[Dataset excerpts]
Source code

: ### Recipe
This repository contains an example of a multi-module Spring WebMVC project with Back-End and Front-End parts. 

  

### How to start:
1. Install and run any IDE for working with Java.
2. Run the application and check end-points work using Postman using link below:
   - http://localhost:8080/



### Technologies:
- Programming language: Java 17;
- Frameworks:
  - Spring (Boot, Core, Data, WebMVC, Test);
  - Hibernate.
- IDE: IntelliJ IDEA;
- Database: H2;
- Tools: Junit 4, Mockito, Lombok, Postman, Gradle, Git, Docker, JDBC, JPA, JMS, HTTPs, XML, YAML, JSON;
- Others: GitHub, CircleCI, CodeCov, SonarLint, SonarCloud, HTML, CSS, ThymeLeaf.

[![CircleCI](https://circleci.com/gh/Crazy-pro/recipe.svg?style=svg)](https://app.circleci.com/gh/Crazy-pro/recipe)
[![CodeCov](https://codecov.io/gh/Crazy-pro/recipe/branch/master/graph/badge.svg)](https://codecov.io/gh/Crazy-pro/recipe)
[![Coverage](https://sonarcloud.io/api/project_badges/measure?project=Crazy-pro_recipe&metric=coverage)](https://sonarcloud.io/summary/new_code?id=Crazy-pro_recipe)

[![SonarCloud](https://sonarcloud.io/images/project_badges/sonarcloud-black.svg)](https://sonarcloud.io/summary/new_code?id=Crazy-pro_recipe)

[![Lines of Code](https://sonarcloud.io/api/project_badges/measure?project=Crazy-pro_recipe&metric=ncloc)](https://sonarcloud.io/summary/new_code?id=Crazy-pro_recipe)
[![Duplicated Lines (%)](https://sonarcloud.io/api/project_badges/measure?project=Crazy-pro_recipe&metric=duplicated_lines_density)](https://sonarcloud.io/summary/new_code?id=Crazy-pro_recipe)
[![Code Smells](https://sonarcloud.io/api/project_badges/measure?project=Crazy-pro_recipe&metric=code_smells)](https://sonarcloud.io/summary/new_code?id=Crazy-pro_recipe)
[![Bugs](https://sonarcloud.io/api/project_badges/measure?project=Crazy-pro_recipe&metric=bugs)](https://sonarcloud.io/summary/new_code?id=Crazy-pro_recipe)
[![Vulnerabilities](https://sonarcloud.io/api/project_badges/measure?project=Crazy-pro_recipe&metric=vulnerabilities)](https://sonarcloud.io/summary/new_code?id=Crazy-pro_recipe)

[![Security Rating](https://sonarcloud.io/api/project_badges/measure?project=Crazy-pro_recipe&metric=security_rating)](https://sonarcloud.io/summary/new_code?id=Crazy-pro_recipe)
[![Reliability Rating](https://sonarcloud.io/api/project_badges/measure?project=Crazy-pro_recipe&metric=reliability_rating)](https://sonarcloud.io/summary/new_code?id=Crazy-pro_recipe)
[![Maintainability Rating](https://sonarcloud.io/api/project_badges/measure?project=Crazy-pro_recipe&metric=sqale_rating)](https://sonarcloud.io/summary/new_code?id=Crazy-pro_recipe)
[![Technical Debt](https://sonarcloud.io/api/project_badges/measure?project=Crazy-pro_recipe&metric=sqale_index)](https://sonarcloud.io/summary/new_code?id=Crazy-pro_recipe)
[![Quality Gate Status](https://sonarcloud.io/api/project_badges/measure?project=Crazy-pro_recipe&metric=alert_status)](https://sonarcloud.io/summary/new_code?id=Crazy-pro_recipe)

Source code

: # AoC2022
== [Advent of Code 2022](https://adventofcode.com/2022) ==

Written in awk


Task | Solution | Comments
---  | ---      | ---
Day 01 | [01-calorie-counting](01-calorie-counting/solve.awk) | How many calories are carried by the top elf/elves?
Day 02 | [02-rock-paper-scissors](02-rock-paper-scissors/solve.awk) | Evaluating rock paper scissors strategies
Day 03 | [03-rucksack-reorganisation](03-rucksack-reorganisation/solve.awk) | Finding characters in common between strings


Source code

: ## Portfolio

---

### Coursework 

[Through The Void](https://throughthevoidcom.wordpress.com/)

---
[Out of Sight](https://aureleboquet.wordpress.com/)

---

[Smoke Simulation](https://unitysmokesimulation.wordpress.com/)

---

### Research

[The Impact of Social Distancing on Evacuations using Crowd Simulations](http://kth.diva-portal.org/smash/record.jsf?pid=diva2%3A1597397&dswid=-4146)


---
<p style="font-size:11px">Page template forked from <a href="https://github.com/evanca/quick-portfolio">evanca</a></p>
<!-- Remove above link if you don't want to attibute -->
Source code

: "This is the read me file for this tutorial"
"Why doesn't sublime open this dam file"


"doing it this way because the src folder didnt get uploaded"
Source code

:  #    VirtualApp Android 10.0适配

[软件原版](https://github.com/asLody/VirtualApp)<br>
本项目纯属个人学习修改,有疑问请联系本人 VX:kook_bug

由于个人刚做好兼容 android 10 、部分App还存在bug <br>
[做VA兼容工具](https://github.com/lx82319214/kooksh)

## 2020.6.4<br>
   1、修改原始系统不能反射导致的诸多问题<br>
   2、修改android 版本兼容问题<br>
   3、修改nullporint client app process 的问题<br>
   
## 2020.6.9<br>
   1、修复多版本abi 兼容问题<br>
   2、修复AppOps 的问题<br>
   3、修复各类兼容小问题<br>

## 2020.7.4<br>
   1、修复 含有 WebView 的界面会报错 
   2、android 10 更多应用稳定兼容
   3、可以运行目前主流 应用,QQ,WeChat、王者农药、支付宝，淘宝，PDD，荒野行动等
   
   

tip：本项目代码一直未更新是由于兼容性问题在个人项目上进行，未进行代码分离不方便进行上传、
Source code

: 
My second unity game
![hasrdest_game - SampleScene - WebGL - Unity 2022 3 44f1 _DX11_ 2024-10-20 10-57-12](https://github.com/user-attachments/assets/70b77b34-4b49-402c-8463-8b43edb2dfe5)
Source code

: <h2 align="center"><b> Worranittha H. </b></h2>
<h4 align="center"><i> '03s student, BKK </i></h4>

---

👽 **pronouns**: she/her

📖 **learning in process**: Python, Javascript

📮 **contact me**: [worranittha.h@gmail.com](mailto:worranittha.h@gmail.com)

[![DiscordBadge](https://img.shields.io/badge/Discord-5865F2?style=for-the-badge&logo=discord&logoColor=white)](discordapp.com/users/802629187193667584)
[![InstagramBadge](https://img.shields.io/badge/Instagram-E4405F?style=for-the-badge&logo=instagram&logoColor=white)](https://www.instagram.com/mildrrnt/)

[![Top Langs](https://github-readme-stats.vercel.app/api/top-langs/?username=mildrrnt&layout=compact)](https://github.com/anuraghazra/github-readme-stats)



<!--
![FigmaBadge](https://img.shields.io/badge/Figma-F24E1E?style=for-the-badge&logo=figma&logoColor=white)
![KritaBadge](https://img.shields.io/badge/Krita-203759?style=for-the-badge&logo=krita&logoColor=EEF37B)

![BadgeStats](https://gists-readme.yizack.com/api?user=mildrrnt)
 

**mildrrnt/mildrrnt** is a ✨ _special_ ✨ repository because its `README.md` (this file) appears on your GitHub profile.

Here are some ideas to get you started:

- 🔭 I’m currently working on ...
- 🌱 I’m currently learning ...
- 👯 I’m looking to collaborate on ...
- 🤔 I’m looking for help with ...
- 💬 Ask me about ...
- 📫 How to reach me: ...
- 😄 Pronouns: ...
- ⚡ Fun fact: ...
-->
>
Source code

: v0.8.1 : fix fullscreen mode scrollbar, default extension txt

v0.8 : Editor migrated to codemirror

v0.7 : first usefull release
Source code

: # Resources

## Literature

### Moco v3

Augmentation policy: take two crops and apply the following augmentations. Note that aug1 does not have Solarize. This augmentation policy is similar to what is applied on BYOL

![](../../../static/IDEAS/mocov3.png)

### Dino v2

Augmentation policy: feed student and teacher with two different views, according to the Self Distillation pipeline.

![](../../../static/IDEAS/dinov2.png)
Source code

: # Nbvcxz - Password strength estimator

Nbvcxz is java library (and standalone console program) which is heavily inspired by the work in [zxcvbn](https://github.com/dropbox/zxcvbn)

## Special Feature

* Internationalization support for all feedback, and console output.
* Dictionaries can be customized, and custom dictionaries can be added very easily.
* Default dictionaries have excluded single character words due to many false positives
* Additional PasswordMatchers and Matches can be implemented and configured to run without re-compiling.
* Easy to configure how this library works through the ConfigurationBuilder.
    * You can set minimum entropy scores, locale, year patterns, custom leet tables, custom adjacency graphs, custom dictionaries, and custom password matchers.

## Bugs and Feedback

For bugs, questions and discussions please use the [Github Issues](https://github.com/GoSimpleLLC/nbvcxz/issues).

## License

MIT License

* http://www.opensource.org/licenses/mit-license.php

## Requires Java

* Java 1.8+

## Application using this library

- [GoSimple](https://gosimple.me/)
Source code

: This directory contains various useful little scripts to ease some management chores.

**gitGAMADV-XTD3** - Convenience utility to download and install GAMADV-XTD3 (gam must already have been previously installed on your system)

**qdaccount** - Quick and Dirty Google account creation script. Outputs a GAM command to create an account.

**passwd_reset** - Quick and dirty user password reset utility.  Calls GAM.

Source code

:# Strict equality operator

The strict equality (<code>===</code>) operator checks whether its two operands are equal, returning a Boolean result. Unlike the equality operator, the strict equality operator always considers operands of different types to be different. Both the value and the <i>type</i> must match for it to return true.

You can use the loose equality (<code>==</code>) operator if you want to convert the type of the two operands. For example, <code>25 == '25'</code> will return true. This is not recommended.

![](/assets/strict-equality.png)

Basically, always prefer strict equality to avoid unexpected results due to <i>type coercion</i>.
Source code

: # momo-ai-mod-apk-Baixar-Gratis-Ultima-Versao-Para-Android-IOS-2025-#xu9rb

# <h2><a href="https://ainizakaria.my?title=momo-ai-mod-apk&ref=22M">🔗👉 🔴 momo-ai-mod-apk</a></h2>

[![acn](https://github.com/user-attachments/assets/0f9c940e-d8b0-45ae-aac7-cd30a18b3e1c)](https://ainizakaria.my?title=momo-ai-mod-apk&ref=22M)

## TASK BRIEF
Leave out every line above except those from the line with "- 🔭 I’m currently working on ..." up to and including the line with "### Moco v3", and copy those exactly.

## EXPECTED ANSWER
- 🔭 I’m currently working on ...
- 🌱 I’m currently learning ...
- 👯 I’m looking to collaborate on ...
- 🤔 I’m looking for help with ...
- 💬 Ask me about ...
- 📫 How to reach me: ...
- 😄 Pronouns: ...
- ⚡ Fun fact: ...
-->
>
Source code

: v0.8.1 : fix fullscreen mode scrollbar, default extension txt

v0.8 : Editor migrated to codemirror

v0.7 : first usefull release
Source code

: # Resources

## Literature

### Moco v3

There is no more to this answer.